## Task description
When you reach the line that contains "If the customer is not logged in Twitter, they" in the data below, copy it and every line after it exactly, adding nothing.
Given data Start Marker
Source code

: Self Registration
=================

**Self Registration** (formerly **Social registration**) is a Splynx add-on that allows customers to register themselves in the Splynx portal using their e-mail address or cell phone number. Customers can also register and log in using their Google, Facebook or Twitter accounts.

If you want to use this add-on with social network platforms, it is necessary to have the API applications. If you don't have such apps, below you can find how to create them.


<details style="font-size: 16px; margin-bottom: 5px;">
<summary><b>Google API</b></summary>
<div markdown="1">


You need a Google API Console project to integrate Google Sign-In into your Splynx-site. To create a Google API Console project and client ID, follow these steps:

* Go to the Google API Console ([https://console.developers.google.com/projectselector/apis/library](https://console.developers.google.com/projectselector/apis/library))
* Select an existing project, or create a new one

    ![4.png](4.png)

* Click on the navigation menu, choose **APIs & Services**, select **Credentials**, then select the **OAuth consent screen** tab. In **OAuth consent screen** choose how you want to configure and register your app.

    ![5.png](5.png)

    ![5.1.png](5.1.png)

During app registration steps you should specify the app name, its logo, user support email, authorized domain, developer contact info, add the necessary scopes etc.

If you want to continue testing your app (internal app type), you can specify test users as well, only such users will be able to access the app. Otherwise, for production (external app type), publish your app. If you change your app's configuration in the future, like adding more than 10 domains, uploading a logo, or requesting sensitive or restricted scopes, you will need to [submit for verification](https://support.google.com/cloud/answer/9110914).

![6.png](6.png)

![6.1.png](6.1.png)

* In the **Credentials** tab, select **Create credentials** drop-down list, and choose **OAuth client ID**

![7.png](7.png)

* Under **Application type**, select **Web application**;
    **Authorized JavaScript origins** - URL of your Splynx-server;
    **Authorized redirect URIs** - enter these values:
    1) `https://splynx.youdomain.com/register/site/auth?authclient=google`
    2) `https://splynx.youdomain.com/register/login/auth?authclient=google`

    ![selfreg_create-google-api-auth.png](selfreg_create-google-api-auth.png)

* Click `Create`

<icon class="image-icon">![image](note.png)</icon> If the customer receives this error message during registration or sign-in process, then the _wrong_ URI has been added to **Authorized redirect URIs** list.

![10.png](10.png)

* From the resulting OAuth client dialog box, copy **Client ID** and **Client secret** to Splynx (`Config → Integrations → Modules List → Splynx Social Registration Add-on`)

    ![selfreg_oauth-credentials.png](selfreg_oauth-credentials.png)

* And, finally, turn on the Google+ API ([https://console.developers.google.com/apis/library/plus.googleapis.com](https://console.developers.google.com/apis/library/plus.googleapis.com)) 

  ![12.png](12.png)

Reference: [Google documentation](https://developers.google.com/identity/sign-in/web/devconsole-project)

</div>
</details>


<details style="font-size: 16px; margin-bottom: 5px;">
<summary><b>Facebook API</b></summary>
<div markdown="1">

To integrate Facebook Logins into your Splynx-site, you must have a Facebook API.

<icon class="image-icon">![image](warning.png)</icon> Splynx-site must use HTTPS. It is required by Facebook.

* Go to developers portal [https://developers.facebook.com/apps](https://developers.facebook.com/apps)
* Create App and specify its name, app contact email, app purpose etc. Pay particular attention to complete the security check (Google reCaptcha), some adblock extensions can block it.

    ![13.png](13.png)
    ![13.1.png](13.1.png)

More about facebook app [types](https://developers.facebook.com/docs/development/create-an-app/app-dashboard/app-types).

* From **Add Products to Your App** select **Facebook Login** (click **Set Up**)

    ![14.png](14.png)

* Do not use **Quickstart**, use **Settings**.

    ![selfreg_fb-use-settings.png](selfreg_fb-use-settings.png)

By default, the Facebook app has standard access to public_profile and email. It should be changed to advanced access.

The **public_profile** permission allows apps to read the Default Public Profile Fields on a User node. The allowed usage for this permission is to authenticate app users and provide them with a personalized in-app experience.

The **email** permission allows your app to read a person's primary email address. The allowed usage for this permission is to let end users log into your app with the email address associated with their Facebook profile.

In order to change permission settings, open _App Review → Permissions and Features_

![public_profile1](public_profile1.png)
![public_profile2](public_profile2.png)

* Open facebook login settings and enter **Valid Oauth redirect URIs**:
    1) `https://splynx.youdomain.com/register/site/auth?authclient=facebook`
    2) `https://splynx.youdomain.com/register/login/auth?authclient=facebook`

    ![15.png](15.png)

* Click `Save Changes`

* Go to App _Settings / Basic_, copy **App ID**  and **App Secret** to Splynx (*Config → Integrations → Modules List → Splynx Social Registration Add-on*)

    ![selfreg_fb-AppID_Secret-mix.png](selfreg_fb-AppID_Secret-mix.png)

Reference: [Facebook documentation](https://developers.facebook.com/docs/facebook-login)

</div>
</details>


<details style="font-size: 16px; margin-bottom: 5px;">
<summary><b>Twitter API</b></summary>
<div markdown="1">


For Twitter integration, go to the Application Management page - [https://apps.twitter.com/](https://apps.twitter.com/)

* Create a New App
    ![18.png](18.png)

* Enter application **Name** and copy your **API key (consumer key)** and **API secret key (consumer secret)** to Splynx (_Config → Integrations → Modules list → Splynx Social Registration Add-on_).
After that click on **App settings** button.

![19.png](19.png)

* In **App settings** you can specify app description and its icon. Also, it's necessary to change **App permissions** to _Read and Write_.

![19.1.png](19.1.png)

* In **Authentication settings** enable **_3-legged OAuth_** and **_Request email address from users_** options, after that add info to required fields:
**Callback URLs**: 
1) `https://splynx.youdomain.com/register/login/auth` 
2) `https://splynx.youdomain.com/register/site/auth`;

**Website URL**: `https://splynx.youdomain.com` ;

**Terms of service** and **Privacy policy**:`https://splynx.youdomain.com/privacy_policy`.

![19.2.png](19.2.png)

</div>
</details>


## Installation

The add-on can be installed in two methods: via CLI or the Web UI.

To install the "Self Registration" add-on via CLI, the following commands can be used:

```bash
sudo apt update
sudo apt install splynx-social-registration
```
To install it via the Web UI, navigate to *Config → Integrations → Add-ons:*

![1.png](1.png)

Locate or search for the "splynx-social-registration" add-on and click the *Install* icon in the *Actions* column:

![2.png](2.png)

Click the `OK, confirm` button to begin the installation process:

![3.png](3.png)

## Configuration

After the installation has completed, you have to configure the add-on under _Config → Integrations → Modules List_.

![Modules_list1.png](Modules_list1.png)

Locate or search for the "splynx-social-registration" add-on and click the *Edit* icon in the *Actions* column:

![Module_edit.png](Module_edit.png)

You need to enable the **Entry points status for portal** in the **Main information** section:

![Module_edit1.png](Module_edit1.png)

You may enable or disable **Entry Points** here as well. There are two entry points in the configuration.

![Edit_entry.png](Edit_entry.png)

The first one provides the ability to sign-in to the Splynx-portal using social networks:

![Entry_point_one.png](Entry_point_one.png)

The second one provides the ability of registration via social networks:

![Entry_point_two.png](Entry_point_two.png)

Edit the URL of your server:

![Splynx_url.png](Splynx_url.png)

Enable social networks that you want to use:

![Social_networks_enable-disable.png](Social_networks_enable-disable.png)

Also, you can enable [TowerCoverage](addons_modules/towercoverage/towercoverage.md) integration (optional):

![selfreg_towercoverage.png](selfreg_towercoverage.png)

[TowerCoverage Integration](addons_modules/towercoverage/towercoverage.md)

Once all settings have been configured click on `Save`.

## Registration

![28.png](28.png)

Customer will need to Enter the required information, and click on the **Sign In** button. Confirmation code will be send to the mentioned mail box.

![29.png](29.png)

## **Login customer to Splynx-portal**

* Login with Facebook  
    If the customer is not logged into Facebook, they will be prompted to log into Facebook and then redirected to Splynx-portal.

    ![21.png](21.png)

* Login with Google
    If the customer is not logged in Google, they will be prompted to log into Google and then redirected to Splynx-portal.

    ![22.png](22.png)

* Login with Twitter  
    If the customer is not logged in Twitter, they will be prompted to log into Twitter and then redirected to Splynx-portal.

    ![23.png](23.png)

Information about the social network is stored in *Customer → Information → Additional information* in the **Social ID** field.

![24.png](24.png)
Given data End Marker
## Written response
    If the customer is not logged in Twitter, they will be prompted to log into Twitter and then redirected to Splynx-portal.

    ![23.png](23.png)

Information about the social network is stored in *Customer → Information → Additional information* in the **Social ID** field.

![24.png](24.png)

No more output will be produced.